-- DATA FOR REVIEW follows --

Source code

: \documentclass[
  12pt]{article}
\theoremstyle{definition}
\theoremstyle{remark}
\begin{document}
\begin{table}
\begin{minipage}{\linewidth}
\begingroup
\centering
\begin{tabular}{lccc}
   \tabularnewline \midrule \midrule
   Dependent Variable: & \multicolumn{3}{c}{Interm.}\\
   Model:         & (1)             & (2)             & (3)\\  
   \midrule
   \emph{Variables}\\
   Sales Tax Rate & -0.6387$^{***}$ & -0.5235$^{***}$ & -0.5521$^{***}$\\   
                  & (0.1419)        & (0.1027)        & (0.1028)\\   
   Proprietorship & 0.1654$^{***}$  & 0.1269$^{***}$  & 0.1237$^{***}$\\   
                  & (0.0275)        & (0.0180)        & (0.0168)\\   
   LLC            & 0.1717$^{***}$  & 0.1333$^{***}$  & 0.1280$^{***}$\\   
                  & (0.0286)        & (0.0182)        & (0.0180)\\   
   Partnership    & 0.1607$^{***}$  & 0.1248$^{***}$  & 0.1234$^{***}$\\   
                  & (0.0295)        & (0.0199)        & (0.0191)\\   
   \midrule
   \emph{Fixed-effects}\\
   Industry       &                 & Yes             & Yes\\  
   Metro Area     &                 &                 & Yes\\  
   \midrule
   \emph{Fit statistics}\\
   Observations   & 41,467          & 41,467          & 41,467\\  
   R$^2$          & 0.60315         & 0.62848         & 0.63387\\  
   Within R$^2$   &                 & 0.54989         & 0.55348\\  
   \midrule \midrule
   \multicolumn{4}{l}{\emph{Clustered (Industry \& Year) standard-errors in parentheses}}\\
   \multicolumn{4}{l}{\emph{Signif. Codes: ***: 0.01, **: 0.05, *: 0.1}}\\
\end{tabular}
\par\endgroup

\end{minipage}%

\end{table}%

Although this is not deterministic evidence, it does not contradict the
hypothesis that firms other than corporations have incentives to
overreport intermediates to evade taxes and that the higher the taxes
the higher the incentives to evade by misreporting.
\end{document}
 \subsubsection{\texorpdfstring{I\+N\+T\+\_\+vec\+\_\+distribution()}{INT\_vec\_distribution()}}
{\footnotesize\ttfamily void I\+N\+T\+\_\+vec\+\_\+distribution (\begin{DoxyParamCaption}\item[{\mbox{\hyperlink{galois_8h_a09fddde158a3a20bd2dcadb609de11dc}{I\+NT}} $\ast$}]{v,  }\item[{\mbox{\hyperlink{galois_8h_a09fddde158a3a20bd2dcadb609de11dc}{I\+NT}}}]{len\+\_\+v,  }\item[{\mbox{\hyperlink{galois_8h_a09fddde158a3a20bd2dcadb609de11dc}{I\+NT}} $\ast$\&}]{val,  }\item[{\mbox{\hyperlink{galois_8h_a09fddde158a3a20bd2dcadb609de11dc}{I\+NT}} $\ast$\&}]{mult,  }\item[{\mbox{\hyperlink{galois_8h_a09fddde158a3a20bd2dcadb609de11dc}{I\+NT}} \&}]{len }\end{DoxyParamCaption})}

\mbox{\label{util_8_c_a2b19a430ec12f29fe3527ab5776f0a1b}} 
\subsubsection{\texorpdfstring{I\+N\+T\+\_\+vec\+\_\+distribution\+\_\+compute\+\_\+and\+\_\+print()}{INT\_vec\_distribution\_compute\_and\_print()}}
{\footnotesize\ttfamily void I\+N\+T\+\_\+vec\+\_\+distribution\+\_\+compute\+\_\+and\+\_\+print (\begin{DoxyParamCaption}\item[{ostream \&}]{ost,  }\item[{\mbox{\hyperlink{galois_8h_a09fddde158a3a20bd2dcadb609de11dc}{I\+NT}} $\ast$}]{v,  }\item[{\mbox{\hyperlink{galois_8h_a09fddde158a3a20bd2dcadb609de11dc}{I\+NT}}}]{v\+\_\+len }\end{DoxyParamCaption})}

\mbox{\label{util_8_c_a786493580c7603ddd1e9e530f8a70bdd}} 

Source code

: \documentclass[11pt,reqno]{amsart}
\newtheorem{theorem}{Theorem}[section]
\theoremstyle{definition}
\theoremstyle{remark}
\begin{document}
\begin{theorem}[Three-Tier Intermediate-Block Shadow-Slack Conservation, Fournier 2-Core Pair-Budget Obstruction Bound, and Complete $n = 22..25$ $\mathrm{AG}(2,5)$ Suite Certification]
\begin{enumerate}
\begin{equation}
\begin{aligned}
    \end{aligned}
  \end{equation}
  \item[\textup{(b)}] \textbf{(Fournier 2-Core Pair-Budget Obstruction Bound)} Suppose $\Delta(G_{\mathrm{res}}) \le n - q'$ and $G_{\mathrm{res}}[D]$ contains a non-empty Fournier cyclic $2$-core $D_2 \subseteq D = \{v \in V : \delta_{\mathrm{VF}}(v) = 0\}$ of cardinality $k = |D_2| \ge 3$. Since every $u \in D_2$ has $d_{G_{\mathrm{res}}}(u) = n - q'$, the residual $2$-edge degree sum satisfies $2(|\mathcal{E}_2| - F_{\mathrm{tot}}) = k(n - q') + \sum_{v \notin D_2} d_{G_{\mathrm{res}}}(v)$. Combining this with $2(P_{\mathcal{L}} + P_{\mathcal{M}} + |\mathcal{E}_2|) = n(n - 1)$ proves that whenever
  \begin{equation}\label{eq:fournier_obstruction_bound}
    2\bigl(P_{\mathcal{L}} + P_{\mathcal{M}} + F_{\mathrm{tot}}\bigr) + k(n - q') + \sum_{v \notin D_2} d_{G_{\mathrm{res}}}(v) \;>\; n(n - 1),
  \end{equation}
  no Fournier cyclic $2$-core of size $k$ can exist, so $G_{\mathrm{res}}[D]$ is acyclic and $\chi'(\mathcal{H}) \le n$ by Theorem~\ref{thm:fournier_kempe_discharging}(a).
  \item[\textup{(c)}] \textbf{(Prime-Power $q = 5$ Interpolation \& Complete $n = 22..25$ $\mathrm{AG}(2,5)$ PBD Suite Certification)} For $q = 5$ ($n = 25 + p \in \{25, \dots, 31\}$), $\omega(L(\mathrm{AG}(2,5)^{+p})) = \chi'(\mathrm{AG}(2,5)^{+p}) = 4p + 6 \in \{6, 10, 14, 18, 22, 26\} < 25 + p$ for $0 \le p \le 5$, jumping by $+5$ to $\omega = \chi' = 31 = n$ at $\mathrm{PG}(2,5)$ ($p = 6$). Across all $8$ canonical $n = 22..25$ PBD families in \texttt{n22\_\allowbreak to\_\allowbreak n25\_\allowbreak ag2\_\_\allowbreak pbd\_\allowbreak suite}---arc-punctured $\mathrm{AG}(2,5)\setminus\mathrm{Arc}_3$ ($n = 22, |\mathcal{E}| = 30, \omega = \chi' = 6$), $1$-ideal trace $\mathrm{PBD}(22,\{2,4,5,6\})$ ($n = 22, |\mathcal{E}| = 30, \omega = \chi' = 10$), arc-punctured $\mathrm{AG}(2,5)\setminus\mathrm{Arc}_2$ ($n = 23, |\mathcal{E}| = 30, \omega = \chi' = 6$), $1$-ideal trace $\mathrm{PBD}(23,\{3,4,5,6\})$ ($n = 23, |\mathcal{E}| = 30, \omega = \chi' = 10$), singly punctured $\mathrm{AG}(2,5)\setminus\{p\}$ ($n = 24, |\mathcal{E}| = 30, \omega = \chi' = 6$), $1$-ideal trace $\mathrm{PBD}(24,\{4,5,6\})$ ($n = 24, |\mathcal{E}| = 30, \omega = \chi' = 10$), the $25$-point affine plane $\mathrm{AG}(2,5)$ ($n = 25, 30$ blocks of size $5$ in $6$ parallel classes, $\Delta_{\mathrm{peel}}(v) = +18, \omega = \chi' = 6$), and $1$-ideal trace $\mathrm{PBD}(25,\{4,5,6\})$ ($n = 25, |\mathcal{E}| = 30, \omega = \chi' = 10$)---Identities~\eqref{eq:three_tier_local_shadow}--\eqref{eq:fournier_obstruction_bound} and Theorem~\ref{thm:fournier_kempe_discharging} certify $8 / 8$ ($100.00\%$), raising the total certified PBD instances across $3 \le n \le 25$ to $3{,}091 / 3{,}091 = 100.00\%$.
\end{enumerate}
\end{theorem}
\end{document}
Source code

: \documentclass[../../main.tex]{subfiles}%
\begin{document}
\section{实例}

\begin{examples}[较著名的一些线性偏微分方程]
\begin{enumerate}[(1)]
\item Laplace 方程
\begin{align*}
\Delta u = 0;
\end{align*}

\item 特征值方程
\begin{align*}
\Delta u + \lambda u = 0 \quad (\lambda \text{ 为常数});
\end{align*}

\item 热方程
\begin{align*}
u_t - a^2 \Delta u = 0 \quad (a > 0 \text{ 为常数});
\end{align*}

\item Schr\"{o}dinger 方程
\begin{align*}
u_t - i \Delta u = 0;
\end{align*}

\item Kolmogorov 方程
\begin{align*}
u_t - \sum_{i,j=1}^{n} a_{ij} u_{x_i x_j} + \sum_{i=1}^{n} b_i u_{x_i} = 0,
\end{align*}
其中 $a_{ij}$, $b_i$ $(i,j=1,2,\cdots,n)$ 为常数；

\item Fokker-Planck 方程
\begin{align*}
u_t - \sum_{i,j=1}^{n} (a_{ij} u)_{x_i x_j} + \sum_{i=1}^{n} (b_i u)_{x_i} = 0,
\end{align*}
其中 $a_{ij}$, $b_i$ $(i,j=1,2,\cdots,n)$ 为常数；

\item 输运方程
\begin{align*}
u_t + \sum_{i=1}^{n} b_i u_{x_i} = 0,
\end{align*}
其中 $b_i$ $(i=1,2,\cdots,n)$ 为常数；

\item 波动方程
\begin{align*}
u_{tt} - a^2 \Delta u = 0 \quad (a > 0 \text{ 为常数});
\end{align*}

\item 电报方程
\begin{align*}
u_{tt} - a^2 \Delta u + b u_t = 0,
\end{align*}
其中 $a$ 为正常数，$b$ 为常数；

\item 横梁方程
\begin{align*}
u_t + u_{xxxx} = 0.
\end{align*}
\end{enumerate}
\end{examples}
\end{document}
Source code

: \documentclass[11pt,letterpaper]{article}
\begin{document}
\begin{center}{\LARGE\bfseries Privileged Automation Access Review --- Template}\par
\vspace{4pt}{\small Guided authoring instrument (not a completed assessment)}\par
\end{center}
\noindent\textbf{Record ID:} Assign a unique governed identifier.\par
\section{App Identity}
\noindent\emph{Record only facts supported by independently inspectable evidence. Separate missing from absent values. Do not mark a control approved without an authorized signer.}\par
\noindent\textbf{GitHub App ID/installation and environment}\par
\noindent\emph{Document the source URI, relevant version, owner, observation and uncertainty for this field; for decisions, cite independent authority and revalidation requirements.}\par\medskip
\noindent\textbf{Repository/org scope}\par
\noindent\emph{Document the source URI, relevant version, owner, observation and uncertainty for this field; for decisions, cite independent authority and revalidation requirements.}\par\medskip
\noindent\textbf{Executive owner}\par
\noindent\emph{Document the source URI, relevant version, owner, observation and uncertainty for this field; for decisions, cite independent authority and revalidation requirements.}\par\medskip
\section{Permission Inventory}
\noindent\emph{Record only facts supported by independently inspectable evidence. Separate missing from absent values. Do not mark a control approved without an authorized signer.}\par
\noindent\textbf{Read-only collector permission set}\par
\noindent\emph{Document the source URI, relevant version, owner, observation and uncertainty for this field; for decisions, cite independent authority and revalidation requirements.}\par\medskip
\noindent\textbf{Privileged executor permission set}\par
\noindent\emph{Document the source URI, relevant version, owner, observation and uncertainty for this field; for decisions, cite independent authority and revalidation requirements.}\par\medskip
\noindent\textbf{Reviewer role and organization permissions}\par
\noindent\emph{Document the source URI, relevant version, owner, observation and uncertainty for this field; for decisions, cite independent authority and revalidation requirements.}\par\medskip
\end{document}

-- DATA FOR REVIEW concluded --

▸ REQUIRED WORK:
List the lines of the records where "Privileged" occurs.

▸ WRITTEN RESPONSE:
\begin{center}{\LARGE\bfseries Privileged Automation Access Review --- Template}\par
\noindent\textbf{Privileged executor permission set}\par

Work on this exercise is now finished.